## WORK INSTRUCTION
Beginning at the line containing "similar cleanup tasks.", repeat each line below exactly up to and including the line containing "- [Atomic Test #14". Do not repeat the pictures.

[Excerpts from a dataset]
- Opening Delimiter -

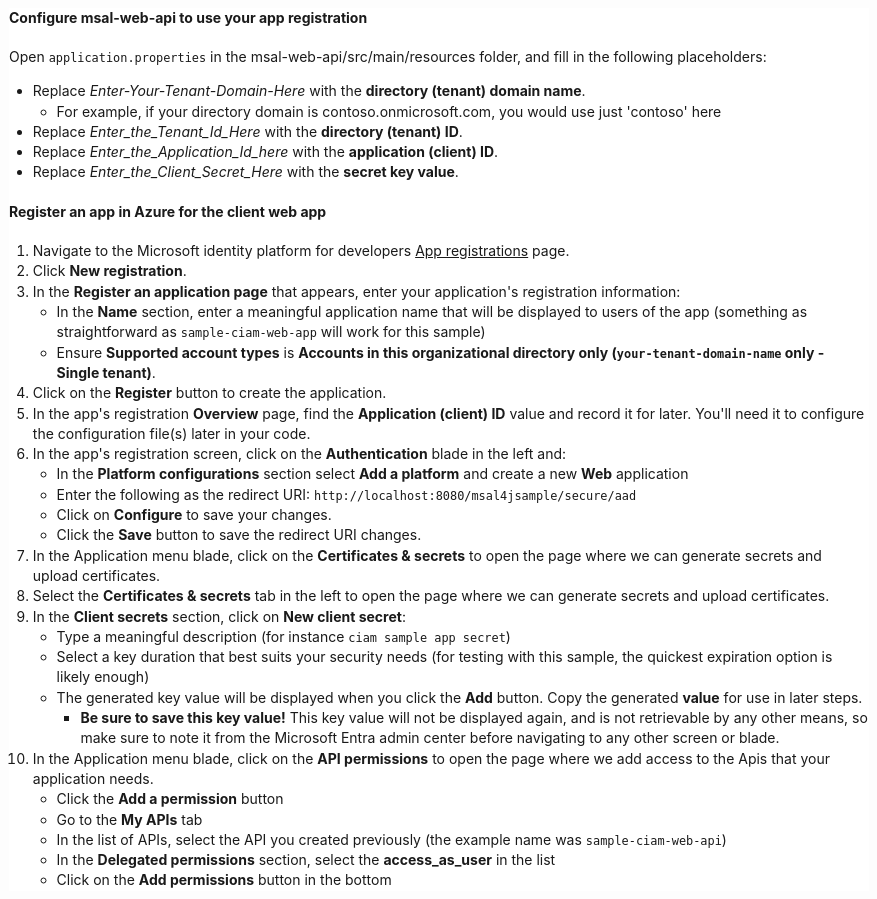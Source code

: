 #### Configure **msal-web-api** to use your app registration

Open `application.properties` in the msal-web-api/src/main/resources folder, and fill in the following placeholders:
- Replace *Enter-Your-Tenant-Domain-Here* with the **directory (tenant) domain name**.
  - For example, if your directory domain is contoso.onmicrosoft.com, you would use just 'contoso' here
- Replace *Enter_the_Tenant_Id_Here* with the **directory (tenant) ID**.
- Replace *Enter_the_Application_Id_here* with the **application (client) ID**.
- Replace *Enter_the_Client_Secret_Here* with the **secret key value**.

#### Register an app in Azure for the client web app

1. Navigate to the Microsoft identity platform for developers [App registrations](https://go.microsoft.com/fwlink/?linkid=2083908) page.
1. Click **New registration**.
1. In the **Register an application page** that appears, enter your application's registration information:
   - In the **Name** section, enter a meaningful application name that will be displayed to users of the app (something as straightforward as `sample-ciam-web-app` will work for this sample)
   - Ensure **Supported account types** is **Accounts in this organizational directory only (`your-tenant-domain-name` only - Single tenant)**.
1. Click on the **Register** button to create the application.
1. In the app's registration **Overview** page, find the **Application (client) ID** value and record it for later. You'll need it to configure the configuration file(s) later in your code.
1. In the app's registration screen, click on the **Authentication** blade in the left and:
   - In the **Platform configurations** section select **Add a platform** and create a new **Web** application
   - Enter the following as the redirect URI: `http://localhost:8080/msal4jsample/secure/aad`
   - Click on **Configure** to save your changes.
   - Click the **Save** button to save the redirect URI changes.
1. In the Application menu blade, click on the **Certificates & secrets** to open the page where we can generate secrets and upload certificates.
1. Select the **Certificates & secrets** tab in the left to open the page where we can generate secrets and upload certificates.
1. In the **Client secrets** section, click on **New client secret**:
    - Type a meaningful description (for instance `ciam sample app secret`)
    - Select a key duration that best suits your security needs (for testing with this sample, the quickest expiration option is likely enough)
    - The generated key value will be displayed when you click the **Add** button. Copy the generated **value** for use in later steps.
        - **Be sure to save this key value!** This key value will not be displayed again, and is not retrievable by any other means, so make sure to note it from the Microsoft Entra admin center before navigating to any other screen or blade.
1. In the Application menu blade, click on the **API permissions** to open the page where we add access to the Apis that your application needs.
   - Click the **Add a permission** button
   - Go to the **My APIs** tab
   - In the list of APIs, select the API you created previously (the example name was `sample-ciam-web-api`)
   - In the **Delegated permissions** section, select the **access_as_user** in the list
   - Click on the **Add permissions** button in the bottom
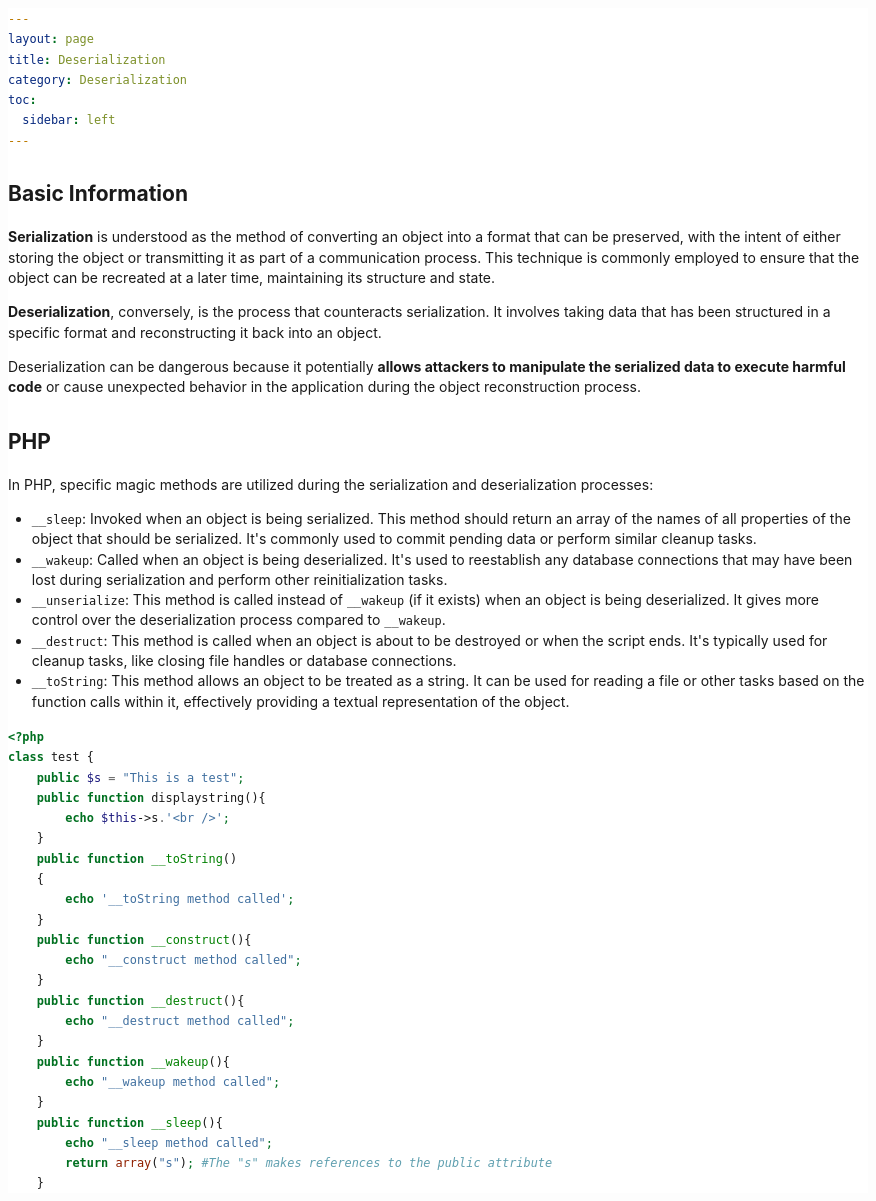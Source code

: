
 ```yaml
---
layout: page
title: Deserialization
category: Deserialization
toc:
  sidebar: left
---
```


## Basic Information

**Serialization** is understood as the method of converting an object into a format that can be preserved, with the intent of either storing the object or transmitting it as part of a communication process. This technique is commonly employed to ensure that the object can be recreated at a later time, maintaining its structure and state.

**Deserialization**, conversely, is the process that counteracts serialization. It involves taking data that has been structured in a specific format and reconstructing it back into an object.

Deserialization can be dangerous because it potentially **allows attackers to manipulate the serialized data to execute harmful code** or cause unexpected behavior in the application during the object reconstruction process.

## PHP

In PHP, specific magic methods are utilized during the serialization and deserialization processes:

- `__sleep`: Invoked when an object is being serialized. This method should return an array of the names of all properties of the object that should be serialized. It's commonly used to commit pending data or perform similar cleanup tasks.
- `__wakeup`: Called when an object is being deserialized. It's used to reestablish any database connections that may have been lost during serialization and perform other reinitialization tasks.
- `__unserialize`: This method is called instead of `__wakeup` (if it exists) when an object is being deserialized. It gives more control over the deserialization process compared to `__wakeup`.
- `__destruct`: This method is called when an object is about to be destroyed or when the script ends. It's typically used for cleanup tasks, like closing file handles or database connections.
- `__toString`: This method allows an object to be treated as a string. It can be used for reading a file or other tasks based on the function calls within it, effectively providing a textual representation of the object.

```php
<?php
class test {
    public $s = "This is a test";
    public function displaystring(){
        echo $this->s.'<br />';
    }
    public function __toString()
    {
        echo '__toString method called';
    }
    public function __construct(){
        echo "__construct method called";
    }
    public function __destruct(){
        echo "__destruct method called";
    }
    public function __wakeup(){
        echo "__wakeup method called";
    }
    public function __sleep(){
        echo "__sleep method called";
        return array("s"); #The "s" makes references to the public attribute
    }
```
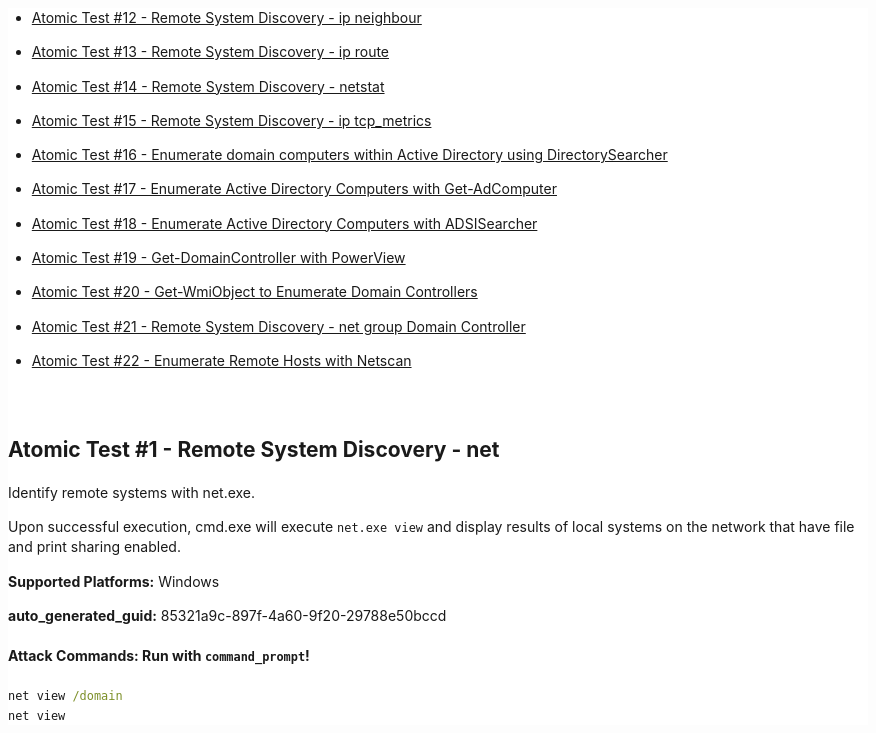 - [Atomic Test #12 - Remote System Discovery - ip neighbour](#atomic-test-12---remote-system-discovery---ip-neighbour)

- [Atomic Test #13 - Remote System Discovery - ip route](#atomic-test-13---remote-system-discovery---ip-route)

- [Atomic Test #14 - Remote System Discovery - netstat](#atomic-test-14---remote-system-discovery---netstat)

- [Atomic Test #15 - Remote System Discovery - ip tcp_metrics](#atomic-test-15---remote-system-discovery---ip-tcp_metrics)

- [Atomic Test #16 - Enumerate domain computers within Active Directory using DirectorySearcher](#atomic-test-16---enumerate-domain-computers-within-active-directory-using-directorysearcher)

- [Atomic Test #17 - Enumerate Active Directory Computers with Get-AdComputer](#atomic-test-17---enumerate-active-directory-computers-with-get-adcomputer)

- [Atomic Test #18 - Enumerate Active Directory Computers with ADSISearcher](#atomic-test-18---enumerate-active-directory-computers-with-adsisearcher)

- [Atomic Test #19 - Get-DomainController with PowerView](#atomic-test-19---get-domaincontroller-with-powerview)

- [Atomic Test #20 - Get-WmiObject to Enumerate Domain Controllers](#atomic-test-20---get-wmiobject-to-enumerate-domain-controllers)

- [Atomic Test #21 - Remote System Discovery - net group Domain Controller](#atomic-test-21---remote-system-discovery---net-group-domain-controller)

- [Atomic Test #22 - Enumerate Remote Hosts with Netscan](#atomic-test-22---enumerate-remote-hosts-with-netscan)


<br/>

## Atomic Test #1 - Remote System Discovery - net
Identify remote systems with net.exe.

Upon successful execution, cmd.exe will execute `net.exe view` and display results of local systems on the network that have file and print sharing enabled.

**Supported Platforms:** Windows


**auto_generated_guid:** 85321a9c-897f-4a60-9f20-29788e50bccd






#### Attack Commands: Run with `command_prompt`! 


```cmd
net view /domain
net view
```



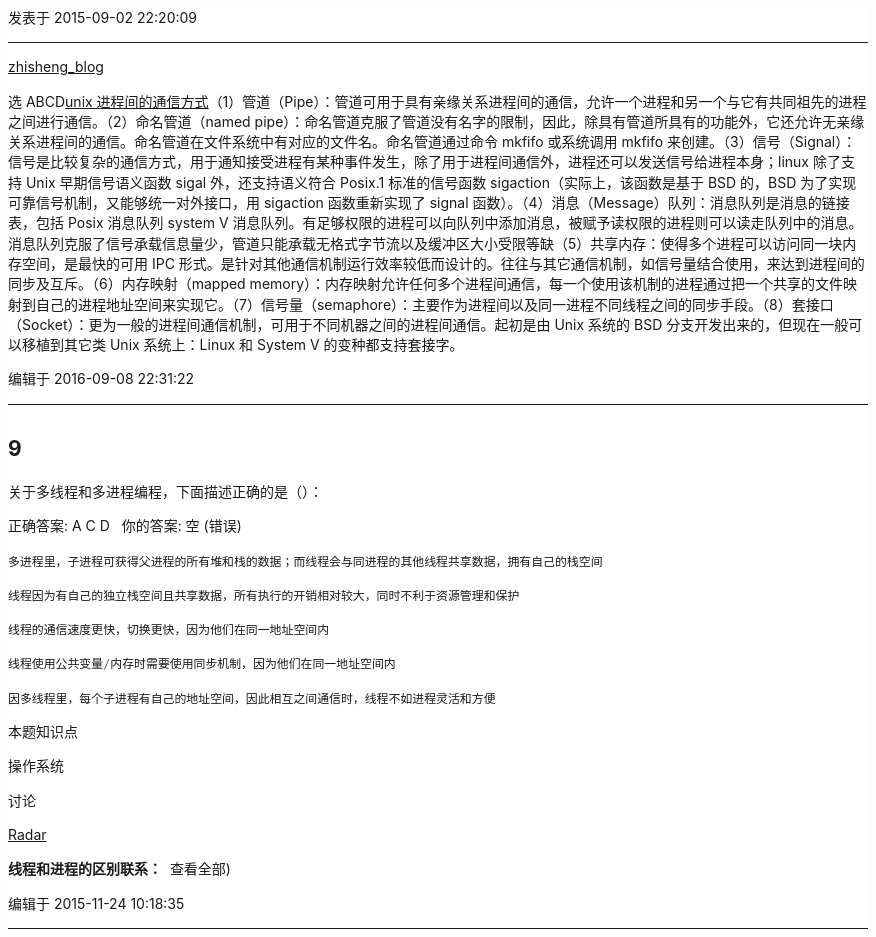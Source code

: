 发表于 2015-09-02 22:20:09

* * *

[zhisheng_blog](https://www.nowcoder.com/profile/616717)

选 ABCD[unix 进程间的通信方式](http://www.cnblogs.com/ManMonth/archive/2010/09/19/1831072.html)（1）管道（Pipe）：管道可用于具有亲缘关系进程间的通信，允许一个进程和另一个与它有共同祖先的进程之间进行通信。（2）命名管道（named pipe）：命名管道克服了管道没有名字的限制，因此，除具有管道所具有的功能外，它还允许无亲缘关系进程间的通信。命名管道在文件系统中有对应的文件名。命名管道通过命令 mkfifo 或系统调用 mkfifo 来创建。（3）信号（Signal）：信号是比较复杂的通信方式，用于通知接受进程有某种事件发生，除了用于进程间通信外，进程还可以发送信号给进程本身；linux 除了支持 Unix 早期信号语义函数 sigal 外，还支持语义符合 Posix.1 标准的信号函数 sigaction（实际上，该函数是基于 BSD 的，BSD 为了实现可靠信号机制，又能够统一对外接口，用 sigaction 函数重新实现了 signal 函数）。（4）消息（Message）队列：消息队列是消息的链接表，包括 Posix 消息队列 system V 消息队列。有足够权限的进程可以向队列中添加消息，被赋予读权限的进程则可以读走队列中的消息。消息队列克服了信号承载信息量少，管道只能承载无格式字节流以及缓冲区大小受限等缺（5）共享内存：使得多个进程可以访问同一块内存空间，是最快的可用 IPC 形式。是针对其他通信机制运行效率较低而设计的。往往与其它通信机制，如信号量结合使用，来达到进程间的同步及互斥。（6）内存映射（mapped memory）：内存映射允许任何多个进程间通信，每一个使用该机制的进程通过把一个共享的文件映射到自己的进程地址空间来实现它。（7）信号量（semaphore）：主要作为进程间以及同一进程不同线程之间的同步手段。（8）套接口（Socket）：更为一般的进程间通信机制，可用于不同机器之间的进程间通信。起初是由 Unix 系统的 BSD 分支开发出来的，但现在一般可以移植到其它类 Unix 系统上：Linux 和 System V 的变种都支持套接字。

编辑于 2016-09-08 22:31:22

* * *

## 9

关于多线程和多进程编程，下面描述正确的是（）：

正确答案: A C D   你的答案: 空 (错误)

```cpp
多进程里，子进程可获得父进程的所有堆和栈的数据；而线程会与同进程的其他线程共享数据，拥有自己的栈空间
```

```cpp
线程因为有自己的独立栈空间且共享数据，所有执行的开销相对较大，同时不利于资源管理和保护
```

```cpp
线程的通信速度更快，切换更快，因为他们在同一地址空间内
```

```cpp
线程使用公共变量/内存时需要使用同步机制，因为他们在同一地址空间内
```

```cpp
因多线程里，每个子进程有自己的地址空间，因此相互之间通信时，线程不如进程灵活和方便
```

本题知识点

操作系统

讨论

[Radar](https://www.nowcoder.com/profile/312842)

**线程和进程的区别联系：**  查看全部)

编辑于 2015-11-24 10:18:35

* * *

- Closing Delimiter -

## WRITTEN SOLUTION
- `__sleep`: Invoked when an object is being serialized. This method should return an array of the names of all properties of the object that should be serialized. It's commonly used to commit pending data or perform similar cleanup tasks.
- `__wakeup`: Called when an object is being deserialized. It's used to reestablish any database connections that may have been lost during serialization and perform other reinitialization tasks.
- `__unserialize`: This method is called instead of `__wakeup` (if it exists) when an object is being deserialized. It gives more control over the deserialization process compared to `__wakeup`.
- `__destruct`: This method is called when an object is about to be destroyed or when the script ends. It's typically used for cleanup tasks, like closing file handles or database connections.
- `__toString`: This method allows an object to be treated as a string. It can be used for reading a file or other tasks based on the function calls within it, effectively providing a textual representation of the object.

```php
<?php
class test {
    public $s = "This is a test";
    public function displaystring(){
        echo $this->s.'<br />';
    }
    public function __toString()
    {
        echo '__toString method called';
    }
    public function __construct(){
        echo "__construct method called";
    }
    public function __destruct(){
        echo "__destruct method called";
    }
    public function __wakeup(){
        echo "__wakeup method called";
    }
    public function __sleep(){
        echo "__sleep method called";
        return array("s"); #The "s" makes references to the public attribute
    }
```
 - [Atomic Test #12 - Remote System Discovery - ip neighbour](#atomic-test-12---remote-system-discovery---ip-neighbour)

- [Atomic Test #13 - Remote System Discovery - ip route](#atomic-test-13---remote-system-discovery---ip-route)

- [Atomic Test #14 - Remote System Discovery - netstat](#atomic-test-14---remote-system-discovery---netstat)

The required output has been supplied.